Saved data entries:

********

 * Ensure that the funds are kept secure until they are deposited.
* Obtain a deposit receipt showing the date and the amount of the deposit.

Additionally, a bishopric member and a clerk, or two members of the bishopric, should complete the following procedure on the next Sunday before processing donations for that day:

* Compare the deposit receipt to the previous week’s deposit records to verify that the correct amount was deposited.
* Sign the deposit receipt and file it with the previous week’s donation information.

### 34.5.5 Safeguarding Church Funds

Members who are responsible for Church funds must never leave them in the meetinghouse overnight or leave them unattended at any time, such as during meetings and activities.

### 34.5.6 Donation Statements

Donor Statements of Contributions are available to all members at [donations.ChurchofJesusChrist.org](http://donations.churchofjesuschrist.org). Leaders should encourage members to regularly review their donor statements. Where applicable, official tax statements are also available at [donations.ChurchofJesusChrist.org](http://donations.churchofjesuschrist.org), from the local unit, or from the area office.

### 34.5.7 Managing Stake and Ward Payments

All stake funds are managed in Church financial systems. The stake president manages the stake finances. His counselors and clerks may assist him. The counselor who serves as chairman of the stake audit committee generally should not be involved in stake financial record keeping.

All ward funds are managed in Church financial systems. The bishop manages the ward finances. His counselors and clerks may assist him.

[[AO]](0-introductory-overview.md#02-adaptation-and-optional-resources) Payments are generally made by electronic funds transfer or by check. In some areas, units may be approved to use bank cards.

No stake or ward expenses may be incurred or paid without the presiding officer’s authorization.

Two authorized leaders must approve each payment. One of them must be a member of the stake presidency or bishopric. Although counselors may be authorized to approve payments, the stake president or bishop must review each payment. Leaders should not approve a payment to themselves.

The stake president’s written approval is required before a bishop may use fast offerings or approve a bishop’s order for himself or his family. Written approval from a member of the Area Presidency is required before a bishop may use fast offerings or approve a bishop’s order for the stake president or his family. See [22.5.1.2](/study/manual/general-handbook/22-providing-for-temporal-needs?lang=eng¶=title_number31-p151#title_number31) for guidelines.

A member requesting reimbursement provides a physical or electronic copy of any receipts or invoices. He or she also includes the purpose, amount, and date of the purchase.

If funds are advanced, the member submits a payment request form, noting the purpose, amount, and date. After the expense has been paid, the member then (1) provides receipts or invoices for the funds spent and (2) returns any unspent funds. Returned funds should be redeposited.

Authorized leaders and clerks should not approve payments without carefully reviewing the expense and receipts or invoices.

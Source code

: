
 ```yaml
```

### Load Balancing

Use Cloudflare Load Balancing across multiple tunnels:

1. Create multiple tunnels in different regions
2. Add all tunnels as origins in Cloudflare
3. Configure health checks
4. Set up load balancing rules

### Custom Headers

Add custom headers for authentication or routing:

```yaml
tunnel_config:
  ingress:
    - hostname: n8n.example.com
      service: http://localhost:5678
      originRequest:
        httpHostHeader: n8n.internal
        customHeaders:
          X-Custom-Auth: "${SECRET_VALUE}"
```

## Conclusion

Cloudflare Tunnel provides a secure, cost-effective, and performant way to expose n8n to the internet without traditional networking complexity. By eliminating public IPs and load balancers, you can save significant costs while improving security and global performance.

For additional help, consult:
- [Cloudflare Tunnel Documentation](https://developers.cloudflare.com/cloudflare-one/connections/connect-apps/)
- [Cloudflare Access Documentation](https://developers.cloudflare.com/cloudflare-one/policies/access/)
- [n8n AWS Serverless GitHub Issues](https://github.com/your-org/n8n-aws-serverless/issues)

********

WORK TASK:
In the data above, find the line that contains "Cloudflare Tunnel provides" and the line that contains "- [Cloudflare Tunnel". Repeat exactly those lines and every line between them, and only those.

WRITTEN SOLUTION:
Cloudflare Tunnel provides a secure, cost-effective, and performant way to expose n8n to the internet without traditional networking complexity. By eliminating public IPs and load balancers, you can save significant costs while improving security and global performance.

For additional help, consult:
- [Cloudflare Tunnel Documentation](https://developers.cloudflare.com/cloudflare-one/connections/connect-apps/)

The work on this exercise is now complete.